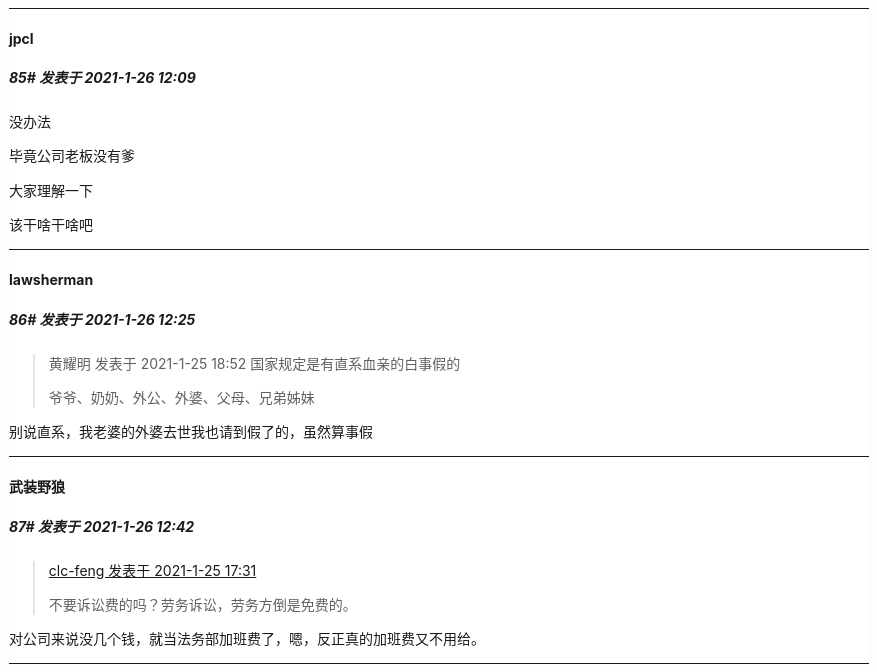 



*****

####  jpcl  
##### 85#       发表于 2021-1-26 12:09




没办法

毕竟公司老板没有爹

大家理解一下

该干啥干啥吧







*****

####  lawsherman  
##### 86#       发表于 2021-1-26 12:25



<blockquote>黄耀明 发表于 2021-1-25 18:52
国家规定是有直系血亲的白事假的


爷爷、奶奶、外公、外婆、父母、兄弟姊妹
</blockquote>
别说直系，我老婆的外婆去世我也请到假了的，虽然算事假







*****

####  武装野狼  
##### 87#       发表于 2021-1-26 12:42



<blockquote><a href="httphttps://bbs.saraba1st.com/2b/forum.php?mod=redirect&amp;goto=findpost&amp;pid=50142097&amp;ptid=1984596" target="_blank">clc-feng 发表于 2021-1-25 17:31</a>

不要诉讼费的吗？劳务诉讼，劳务方倒是免费的。</blockquote>
对公司来说没几个钱，就当法务部加班费了，嗯，反正真的加班费又不用给。







*****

********

What is needed:
Could you set down, word for word, only the lines above from the line with "发表于 2021-1-26 12:25" to the line with "发表于 2021-1-26 12:42", including both?

Expected output:
##### 86#       发表于 2021-1-26 12:25



<blockquote>黄耀明 发表于 2021-1-25 18:52
国家规定是有直系血亲的白事假的


爷爷、奶奶、外公、外婆、父母、兄弟姊妹
</blockquote>
别说直系，我老婆的外婆去世我也请到假了的，虽然算事假







*****

####  武装野狼  
##### 87#       发表于 2021-1-26 12:42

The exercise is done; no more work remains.